Exercise goal:
Collect all lines from the records below that include the word "inne".

___ Exercise data

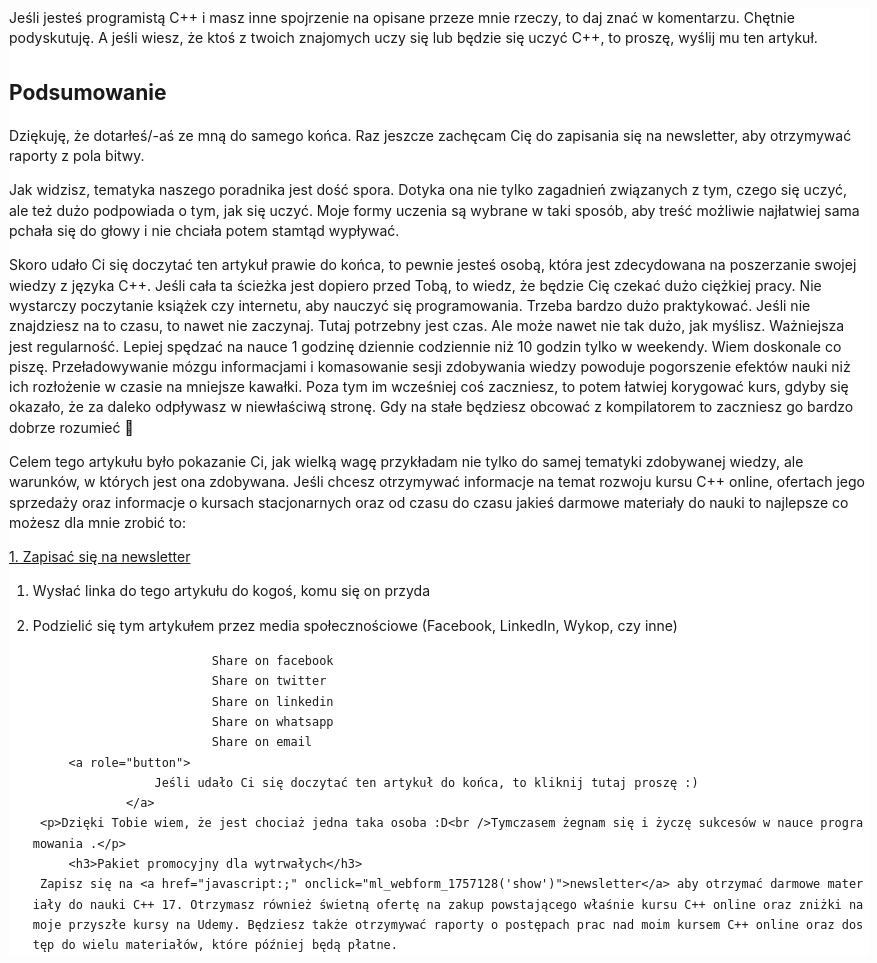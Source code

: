 Jeśli jesteś programistą C++ i masz inne spojrzenie na opisane przeze mnie rzeczy, to daj znać w komentarzu. Chętnie podyskutuję. A jeśli wiesz, że ktoś z twoich znajomych uczy się lub będzie się uczyć C++, to proszę, wyślij mu ten artykuł.



## Podsumowanie



Dziękuję, że dotarłeś/-aś ze mną do samego końca. Raz jeszcze zachęcam Cię do zapisania się na newsletter, aby otrzymywać raporty z pola bitwy.

Jak widzisz, tematyka naszego poradnika jest dość spora. Dotyka ona nie tylko zagadnień związanych z tym, czego się uczyć, ale też dużo podpowiada o tym, jak się uczyć. Moje formy uczenia są wybrane w taki sposób, aby treść możliwie najłatwiej sama pchała się do głowy i nie chciała potem stamtąd wypływać.

Skoro udało Ci się doczytać ten artykuł prawie do końca, to pewnie jesteś osobą, która jest zdecydowana na poszerzanie swojej wiedzy z języka C++. Jeśli cała ta ścieżka jest dopiero przed Tobą, to wiedz, że będzie Cię czekać dużo ciężkiej pracy. Nie wystarczy poczytanie książek czy internetu, aby nauczyć się programowania. Trzeba bardzo dużo praktykować. Jeśli nie znajdziesz na to czasu, to nawet nie zaczynaj. Tutaj potrzebny jest czas. Ale może nawet nie tak dużo, jak myślisz. Ważniejsza jest regularność. Lepiej spędzać na nauce 1 godzinę dziennie codziennie niż 10 godzin tylko w weekendy. Wiem doskonale co piszę. Przeładowywanie mózgu informacjami i komasowanie sesji zdobywania wiedzy powoduje pogorszenie efektów nauki niż ich rozłożenie w czasie na mniejsze kawałki. Poza tym im wcześniej coś zaczniesz, to potem łatwiej korygować kurs, gdyby się okazało, że za daleko odpływasz w niewłaściwą stronę. Gdy na stałe będziesz obcować z kompilatorem to zaczniesz go bardzo dobrze rozumieć 🙂

Celem tego artykułu było pokazanie Ci, jak wielką wagę przykładam nie tylko do samej tematyki zdobywanej wiedzy, ale warunków, w których jest ona zdobywana. Jeśli chcesz otrzymywać informacje na temat rozwoju kursu C++ online, ofertach jego sprzedaży oraz informacje o kursach stacjonarnych oraz od czasu do czasu jakieś darmowe materiały do nauki to najlepsze co możesz dla mnie zrobić to:

<a href="javascript:;" onclick="ml_webform_1757128('show')">1. Zapisać się na newsletter</a>

  1. Wysłać linka do tego artykułu do kogoś, komu się on przyda

3. Podzielić się tym artykułem przez media społecznościowe (Facebook, LinkedIn, Wykop, czy inne)

                                Share on facebook
                                Share on twitter
                                Share on linkedin
                                Share on whatsapp
                                Share on email
            <a role="button">
                        Jeśli udało Ci się doczytać ten artykuł do końca, to kliknij tutaj proszę :)
                    </a>
        <p>Dzięki Tobie wiem, że jest chociaż jedna taka osoba :D<br />Tymczasem żegnam się i życzę sukcesów w nauce programowania￼.</p>        
            <h3>Pakiet promocyjny dla wytrwałych</h3>       
        Zapisz się na <a href="javascript:;" onclick="ml_webform_1757128('show')">newsletter</a> aby otrzymać darmowe materiały do nauki C++ 17. Otrzymasz również świetną ofertę na zakup powstającego właśnie kursu C++ online oraz zniżki na moje przyszłe kursy na Udemy. Będziesz także otrzymywać raporty o postępach prac nad moim kursem C++ online oraz dostęp do wielu materiałów, które później będą płatne.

______

Solution for this task:
: Jeśli jesteś programistą C++ i masz inne spojrzenie na opisane przeze mnie rzeczy, to daj znać w komentarzu. Chętnie podyskutuję. A jeśli wiesz, że ktoś z twoich znajomych uczy się lub będzie się uczyć C++, to proszę, wyślij mu ten artykuł.
3. Podzielić się tym artykułem przez media społecznościowe (Facebook, LinkedIn, Wykop, czy inne)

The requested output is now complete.